J’ai été mutée deux ans à Versailles au SCA. Je n’avais jamais fait de la comptabilité. Pendant une semaine j’ai enregistré des factures, parce que c’était le début et après je me suis occupée de la comptabilité des chars AMX13 et AMX 30. J’ai même fait l’assistante sociale pour une personne qui travaillait avec moi. Elle avait un caractère tellement dur avec les gens que personne ne voulait s’occuper d’elle : elle était malade. Un jour le commandant m’a dit : « vous ne voudriez pas vous occuper de madame …» Je lui ai répondu : « oui pourquoi pas ! ». Et pourtant nous nous étions prises la tête toute les deux. Mais je l’avais remise à sa place et moi j’étais restée à la mienne. Maintenant je pouvais m’occuper d’elle. Au bout de deux ans au SCA et j’ai été re-mutée à Montauban. 
Avant que je ne prenne la retraite, on m’avait mis chef d’équipe responsable d’une chaîne de réparation. Pour soulager les filles qui ne faisaient pas le rendement, je leur faisais un parachute et après je les faisais pointer. Un jour, une fille que j’avais aidée, m’a critiqué. Ça, je ne l’ai pas encaissé. Moi je le faisais pour rendre service et elle par-derrière, elle ne se gênait pas pour me dénigrer.
En décembre 1981, à ma demande (pour raison de santé), j’ai pris la retraite après 18 ans et 6 mois de service. 
Je retiens de très bons souvenirs des personnels militaires et civils, des cérémonies militaires, des repas dansants de la Saint Éloi et de la Saint-Michel, ainsi que les rallyes sportifs, courses d’orientation et méchouis dans la forêt de Montech.
Je ne regrette pas d’avoir fait cette carrière et si c’était à refaire, je le referais : Un immense merci à cette grande famille des MATPARAS qui m’a permis de réussir ma carrière militaire et professionnelle.

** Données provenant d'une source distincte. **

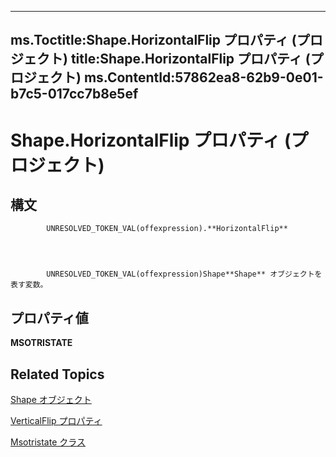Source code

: 
---
ms.Toctitle:Shape.HorizontalFlip プロパティ (プロジェクト)
title:Shape.HorizontalFlip プロパティ (プロジェクト)
ms.ContentId:57862ea8-62b9-0e01-b7c5-017cc7b8e5ef
---
# Shape.HorizontalFlip プロパティ (プロジェクト)





## 構文

            UNRESOLVED_TOKEN_VAL(offexpression).**HorizontalFlip**




            UNRESOLVED_TOKEN_VAL(offexpression)Shape**Shape** オブジェクトを表す変数。



## プロパティ値
**MSOTRISTATE**



## Related Topics

[Shape オブジェクト](d2b32bcd-5595-a4a7-9772-feb25fd0103a.md)

[VerticalFlip プロパティ](ab7a1b3b-8aaa-ba92-e739-7e7afce6ddd7.md)

[Msotristate クラス](http://msdn.microsoft.com/en-us/library/office/ff860737(v=office.15))





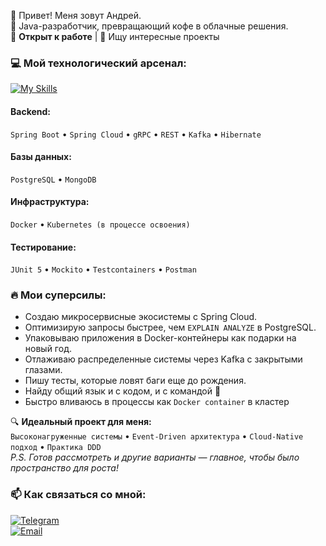 👋 Привет! Меня зовут Андрей.   
🚀 Java-разработчик, превращающий кофе в облачные решения.   
💼 **Открыт к работе** | 🚀 Ищу интересные проекты

### 💻 Мой технологический арсенал:
[![My Skills](https://skillicons.dev/icons?i=java,spring,hibernate,postgres,mongodb,docker,kafka,idea,maven,git,github)](https://skillicons.dev)

#### Backend:
`Spring Boot` • `Spring Cloud` • `gRPC` • `REST` • `Kafka` • `Hibernate`

#### Базы данных:
`PostgreSQL` • `MongoDB` 

#### Инфраструктура:
`Docker` • `Kubernetes (в процессе освоения)`

#### Тестирование:
`JUnit 5` • `Mockito` • `Testcontainers` • `Postman`

### 🔥 Мои суперсилы:
- Создаю микросервисные экосистемы с Spring Cloud.
- Оптимизирую запросы быстрее, чем `EXPLAIN ANALYZE` в PostgreSQL.
- Упаковываю приложения в Docker-контейнеры как подарки на новый год.
- Отлаживаю распределенные системы через Kafka с закрытыми глазами.
- Пишу тесты, которые ловят баги еще до рождения.
- Найду общий язык и с кодом, и с командой 🤝
- Быстро вливаюсь в процессы как `Docker container` в кластер

🔍 **Идеальный проект для меня:**  
`Высоконагруженные системы` • `Event-Driven архитектура` • `Cloud-Native подход` • `Практика DDD`  
*P.S. Готов рассмотреть и другие варианты — главное, чтобы было пространство для роста!*

### 📫 Как связаться со мной:
[![Telegram](https://img.shields.io/badge/Telegram-26A5E4?style=flat&logo=telegram&logoColor=white)](https://t.me/Kotelnikov_AV)   
[![Email](https://img.shields.io/badge/Email-EA4335?style=flat&logo=gmail&logoColor=white)](mailto:Kotelnikov.Andrey.Dev@ya.ru)
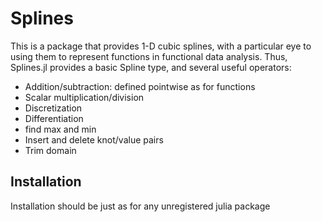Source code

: # Splines

This is a package that provides 1-D cubic splines, with a particular eye to using them to represent functions in functional data analysis. Thus, Splines.jl provides a basic Spline type, and several useful operators:

 - Addition/subtraction: defined pointwise as for functions
 - Scalar multiplication/division
 - Discretization
 - Differentiation
 - find max and min
 - Insert and delete knot/value pairs
 - Trim domain

## Installation

Installation should be just as for any unregistered julia package

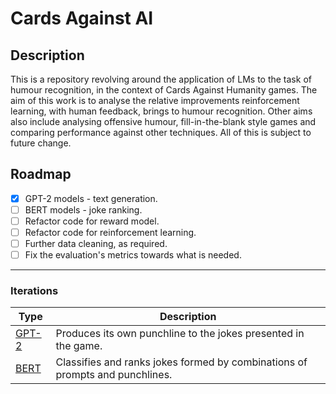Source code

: # Cards Against AI

## Description
This is a repository revolving around the application of LMs to the task of humour recognition, in the context of Cards Against Humanity games. The aim of this work is to analyse the relative improvements reinforcement learning, with human feedback, brings to humour recognition. Other aims also include analysing offensive humour, fill-in-the-blank style games and comparing performance against other techniques. All of this is subject to future change.

## Roadmap
- [X] GPT-2 models - text generation.
- [ ] BERT models - joke ranking.
- [ ] Refactor code for reward model.
- [ ] Refactor code for reinforcement learning.
- [ ] Further data cleaning, as required.
- [ ] Fix the evaluation's metrics towards what is needed.

---

### Iterations
| Type | Description |
| --- | --- |
| [GPT-2](https://github.com/Sckaeth/CAH/tree/main/Iterations/GPT-2) | Produces its own punchline to the jokes presented in the game. |
| [BERT](https://github.com/Sckaeth/CAH/tree/main/Iterations/BERT) | Classifies and ranks jokes formed by combinations of prompts and punchlines. |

Photos des EMSI transmises par Anna VERNER.
 
[1] Les calandres sont des espèces d’alouettes, appelées aussi ortolans, vivant dans les pays méditerranéens tempérés chauds. La chasse se pratique de nuit avec un sac, une cloche, et des lampes. Il faut faire sonner la cloche, afin que l'oiseau endormi dans les chaumes n’entende pas le pas du chasseur et éclairer le sol avec les lampes. On les trouve recroquevillés les uns contre les autres. Il n’y a plus qu'à se baisser pour les ramasser et les mettre dans le sac.